Lennart Söderberg

Personal information
- Full name: Kurt Lennart Söderberg
- Date of birth: 7 July 1941
- Place of birth: Torpshammar, Sweden
- Date of death: 13 October 2022 (aged 81)
- Position(s): Defender

Youth career
- 1948–1950: Råsunda IS
- 1950–1959: AIK

Senior career*
- Years: Team / Apps / (Gls)
- 1959–1961: AIK / 7 / (1)
- 1961: GIF Sundsvall
- 1962–1968: AIK / 78 / (0)
- 1968–1970: Ljusdals IF
- 1970: AIK / 0 / (0)
- 1972: Ulriksdals SK

International career
- 1959: Sweden U19 / 1 / (0)
- 1961–1964: Sweden U21 / 5 / (0)
- 1965: Sweden B / 3 / (0)
- 1965: Sweden / 1 / (0)

Managerial career
- 1967–1969: Ljusdals IF
- 1971–1972: Ulriksdals SK
- 1973–1975: Gefle IF
- 1975–1980: Västerås SK
- 1981–1982: IFK Eskilstuna
- 1983–1984: Odds BK
- 1984: Västerås SK
- 1985–1986: Vasalunds IF
- 1987–1989: Gefle IF
- 1990–1991: Ikast FS
- 1993: Anorthosis Famagusta
- 1993–1994: Syrianska FC
- 1994–1997: Västerås SK
- 1997: IFK Malmö
- 1998: IFK Eskilstuna
- 2001: Köpings FF
- 2004: Västerås SK

= Lennart Söderberg =

Swedish football player and manager (1941–2022)
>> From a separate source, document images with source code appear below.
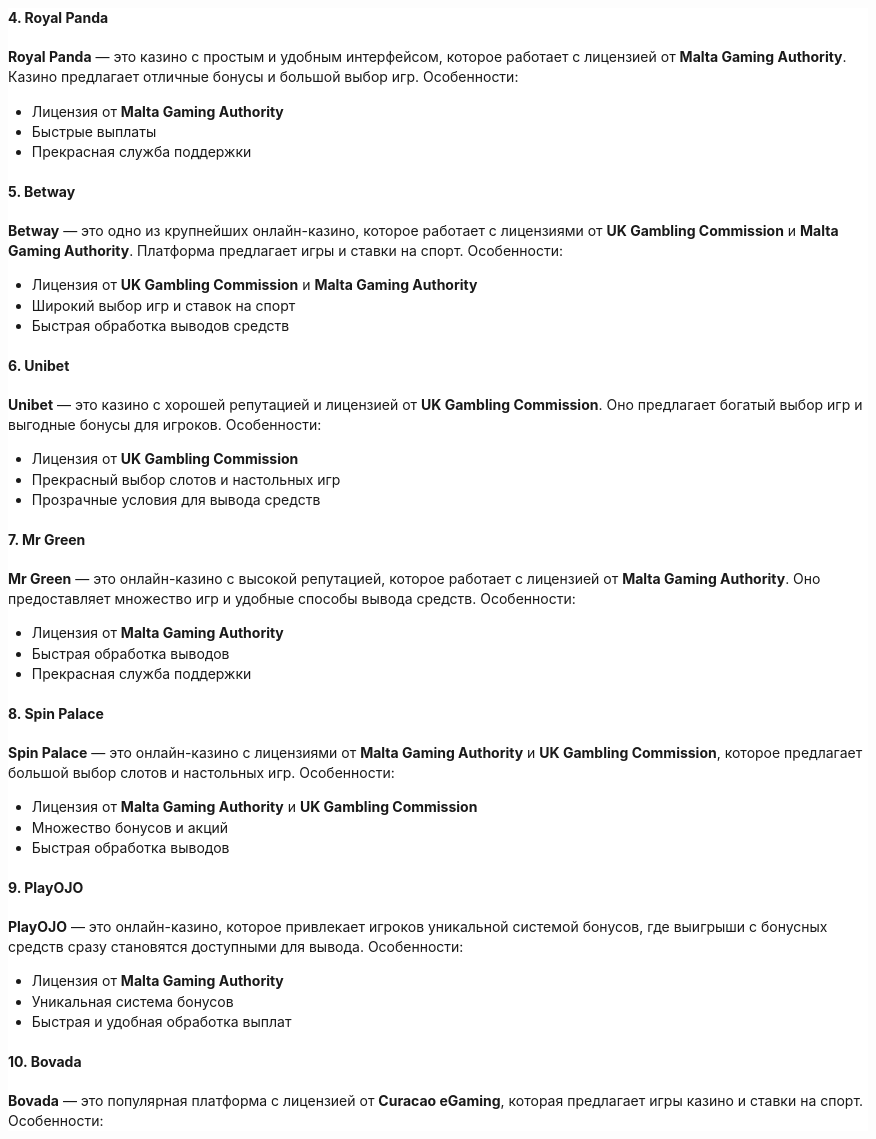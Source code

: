#### 4. **Royal Panda**

**Royal Panda** — это казино с простым и удобным интерфейсом, которое работает с лицензией от **Malta Gaming Authority**. Казино предлагает отличные бонусы и большой выбор игр. Особенности:

* Лицензия от **Malta Gaming Authority**
* Быстрые выплаты
* Прекрасная служба поддержки

#### 5. **Betway**

**Betway** — это одно из крупнейших онлайн-казино, которое работает с лицензиями от **UK Gambling Commission** и **Malta Gaming Authority**. Платформа предлагает игры и ставки на спорт. Особенности:

* Лицензия от **UK Gambling Commission** и **Malta Gaming Authority**
* Широкий выбор игр и ставок на спорт
* Быстрая обработка выводов средств

#### 6. **Unibet**

**Unibet** — это казино с хорошей репутацией и лицензией от **UK Gambling Commission**. Оно предлагает богатый выбор игр и выгодные бонусы для игроков. Особенности:

* Лицензия от **UK Gambling Commission**
* Прекрасный выбор слотов и настольных игр
* Прозрачные условия для вывода средств

#### 7. **Mr Green**

**Mr Green** — это онлайн-казино с высокой репутацией, которое работает с лицензией от **Malta Gaming Authority**. Оно предоставляет множество игр и удобные способы вывода средств. Особенности:

* Лицензия от **Malta Gaming Authority**
* Быстрая обработка выводов
* Прекрасная служба поддержки

#### 8. **Spin Palace**

**Spin Palace** — это онлайн-казино с лицензиями от **Malta Gaming Authority** и **UK Gambling Commission**, которое предлагает большой выбор слотов и настольных игр. Особенности:

* Лицензия от **Malta Gaming Authority** и **UK Gambling Commission**
* Множество бонусов и акций
* Быстрая обработка выводов

#### 9. **PlayOJO**

**PlayOJO** — это онлайн-казино, которое привлекает игроков уникальной системой бонусов, где выигрыши с бонусных средств сразу становятся доступными для вывода. Особенности:

* Лицензия от **Malta Gaming Authority**
* Уникальная система бонусов
* Быстрая и удобная обработка выплат

#### 10. **Bovada**

**Bovada** — это популярная платформа с лицензией от **Curacao eGaming**, которая предлагает игры казино и ставки на спорт. Особенности:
Kurt Lennart Söderberg (7 July 1941 – 13 October 2022) was a Swedish football player and manager. He won one cap for the Sweden national team in 1965

== Playing career ==
Söderberg was born in Torpshammar, but his family moved to Solna when he was three years old. He started playing football at age seven in Råsunda IS, later AIK. His nickname became Liston.
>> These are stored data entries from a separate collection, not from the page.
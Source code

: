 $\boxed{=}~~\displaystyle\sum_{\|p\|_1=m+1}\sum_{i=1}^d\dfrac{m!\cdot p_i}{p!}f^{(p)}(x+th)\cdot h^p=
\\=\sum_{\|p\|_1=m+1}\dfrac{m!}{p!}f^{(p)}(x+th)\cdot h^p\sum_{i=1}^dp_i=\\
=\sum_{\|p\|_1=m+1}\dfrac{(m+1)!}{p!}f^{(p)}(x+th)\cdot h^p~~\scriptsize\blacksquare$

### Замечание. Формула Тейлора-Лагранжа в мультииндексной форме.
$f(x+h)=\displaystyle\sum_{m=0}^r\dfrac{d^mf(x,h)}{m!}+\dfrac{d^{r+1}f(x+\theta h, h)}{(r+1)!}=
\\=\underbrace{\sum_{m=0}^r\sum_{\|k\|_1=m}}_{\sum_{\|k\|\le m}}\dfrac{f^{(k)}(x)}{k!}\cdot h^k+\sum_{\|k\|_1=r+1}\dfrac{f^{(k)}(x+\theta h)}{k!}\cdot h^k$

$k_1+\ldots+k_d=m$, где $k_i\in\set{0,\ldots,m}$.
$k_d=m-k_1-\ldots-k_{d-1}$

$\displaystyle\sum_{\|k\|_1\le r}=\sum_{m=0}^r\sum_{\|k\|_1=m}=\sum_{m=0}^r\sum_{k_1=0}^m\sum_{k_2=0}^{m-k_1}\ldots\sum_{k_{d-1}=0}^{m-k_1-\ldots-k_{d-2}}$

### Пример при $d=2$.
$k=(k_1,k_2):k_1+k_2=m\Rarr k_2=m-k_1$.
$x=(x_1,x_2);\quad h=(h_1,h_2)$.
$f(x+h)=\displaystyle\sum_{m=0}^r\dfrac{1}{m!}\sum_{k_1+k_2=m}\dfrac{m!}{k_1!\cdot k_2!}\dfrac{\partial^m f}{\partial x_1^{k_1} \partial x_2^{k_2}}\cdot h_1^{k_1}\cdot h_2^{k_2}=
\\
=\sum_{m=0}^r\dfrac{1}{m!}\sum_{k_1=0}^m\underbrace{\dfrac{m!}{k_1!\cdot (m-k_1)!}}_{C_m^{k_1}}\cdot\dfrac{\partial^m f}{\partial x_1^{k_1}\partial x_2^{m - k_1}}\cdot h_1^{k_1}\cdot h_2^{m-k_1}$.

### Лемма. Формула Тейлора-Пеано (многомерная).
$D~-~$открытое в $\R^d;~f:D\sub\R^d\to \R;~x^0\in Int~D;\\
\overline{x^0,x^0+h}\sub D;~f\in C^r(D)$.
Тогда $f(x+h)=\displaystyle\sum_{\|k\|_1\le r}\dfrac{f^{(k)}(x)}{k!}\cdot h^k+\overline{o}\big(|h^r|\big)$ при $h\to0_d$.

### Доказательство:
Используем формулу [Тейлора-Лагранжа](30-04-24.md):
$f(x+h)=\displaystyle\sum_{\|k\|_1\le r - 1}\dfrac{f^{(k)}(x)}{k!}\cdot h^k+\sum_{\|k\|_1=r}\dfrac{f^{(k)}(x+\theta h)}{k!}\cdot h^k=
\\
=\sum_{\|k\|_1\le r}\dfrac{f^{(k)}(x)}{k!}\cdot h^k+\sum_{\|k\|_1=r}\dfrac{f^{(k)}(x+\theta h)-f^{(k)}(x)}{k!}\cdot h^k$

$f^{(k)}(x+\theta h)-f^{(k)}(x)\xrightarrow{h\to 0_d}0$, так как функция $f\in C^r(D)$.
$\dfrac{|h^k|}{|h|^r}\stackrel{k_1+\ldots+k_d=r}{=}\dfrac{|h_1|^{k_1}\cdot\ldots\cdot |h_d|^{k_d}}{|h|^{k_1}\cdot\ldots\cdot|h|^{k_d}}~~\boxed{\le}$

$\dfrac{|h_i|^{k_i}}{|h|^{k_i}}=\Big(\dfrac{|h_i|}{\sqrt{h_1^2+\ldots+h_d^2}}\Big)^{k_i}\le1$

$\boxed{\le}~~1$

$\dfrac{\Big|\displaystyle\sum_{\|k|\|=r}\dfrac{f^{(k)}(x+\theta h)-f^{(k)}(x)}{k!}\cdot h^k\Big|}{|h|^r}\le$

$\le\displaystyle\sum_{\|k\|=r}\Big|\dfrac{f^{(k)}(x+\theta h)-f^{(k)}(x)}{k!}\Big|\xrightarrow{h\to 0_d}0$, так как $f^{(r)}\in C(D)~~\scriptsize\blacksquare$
Söderberg played for AIK, GIF Sundsvall, Ljusdals IF and Ulriksdals SK between 1959 and 1972. He represented the Sweden U19, U21, B, and A teams between 1959 and 1965, winning one cap for the senior team.

== Coaching career ==
Söderberg coached Ljusdals IF, Ulriksdals SK, Gefle IF, Västerås SK, IFK Eskilstuna, Odds BK, Vasalunds IF, Ikast FS, Syrianska FC, Anorthosis Famagusta, IFK Malmö and Köpings FF.

==Personal life and death==
Söderberg died on 13 October 2022, at the age of 81.